PROBLEM DESCRIPTION ->
Retype the data exactly, skipping any picture in it.

INFORMATION ->
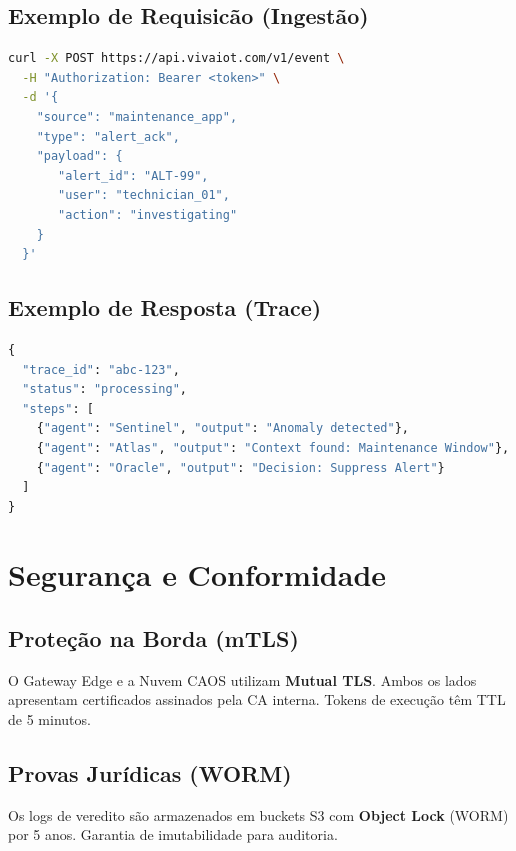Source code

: \documentclass[12pt, a4paper]{article}
\begin{document}
\subsection{Exemplo de Requisicão (Ingestão)}
\begin{lstlisting}[language=bash]
curl -X POST https://api.vivaiot.com/v1/event \
  -H "Authorization: Bearer <token>" \
  -d '{
    "source": "maintenance_app",
    "type": "alert_ack",
    "payload": {
       "alert_id": "ALT-99",
       "user": "technician_01",
       "action": "investigating"
    }
  }'
\end{lstlisting}

\subsection{Exemplo de Resposta (Trace)}
\begin{lstlisting}[language=Python]
{
  "trace_id": "abc-123",
  "status": "processing",
  "steps": [
    {"agent": "Sentinel", "output": "Anomaly detected"},
    {"agent": "Atlas", "output": "Context found: Maintenance Window"},
    {"agent": "Oracle", "output": "Decision: Suppress Alert"}
  ]
}
\end{lstlisting}

\newpage

\section{Segurança e Conformidade}
\label{sec:security}

\subsection{Proteção na Borda (mTLS)}
O Gateway Edge e a Nuvem CAOS utilizam \textbf{Mutual TLS}. Ambos os lados apresentam certificados assinados pela CA interna. Tokens de execução têm TTL de 5 minutos.

\subsection{Provas Jurídicas (WORM)}
Os logs de veredito são armazenados em buckets S3 com \textbf{Object Lock} (WORM) por 5 anos. Garantia de imutabilidade para auditoria.

\newpage
\end{document}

ANSWER TO THE EXERCISE ->
Source code

: \documentclass[12pt, a4paper]{article}
\begin{document}
\subsection{Exemplo de Requisicão (Ingestão)}
\begin{lstlisting}[language=bash]
curl -X POST https://api.vivaiot.com/v1/event \
  -H "Authorization: Bearer <token>" \
  -d '{
    "source": "maintenance_app",
    "type": "alert_ack",
    "payload": {
       "alert_id": "ALT-99",
       "user": "technician_01",
       "action": "investigating"
    }
  }'
\end{lstlisting}

\subsection{Exemplo de Resposta (Trace)}
\begin{lstlisting}[language=Python]
{
  "trace_id": "abc-123",
  "status": "processing",
  "steps": [
    {"agent": "Sentinel", "output": "Anomaly detected"},
    {"agent": "Atlas", "output": "Context found: Maintenance Window"},
    {"agent": "Oracle", "output": "Decision: Suppress Alert"}
  ]
}
\end{lstlisting}

\newpage

\section{Segurança e Conformidade}
\label{sec:security}

\subsection{Proteção na Borda (mTLS)}
O Gateway Edge e a Nuvem CAOS utilizam \textbf{Mutual TLS}. Ambos os lados apresentam certificados assinados pela CA interna. Tokens de execução têm TTL de 5 minutos.

\subsection{Provas Jurídicas (WORM)}
Os logs de veredito são armazenados em buckets S3 com \textbf{Object Lock} (WORM) por 5 anos. Garantia de imutabilidade para auditoria.

\newpage
\end{document}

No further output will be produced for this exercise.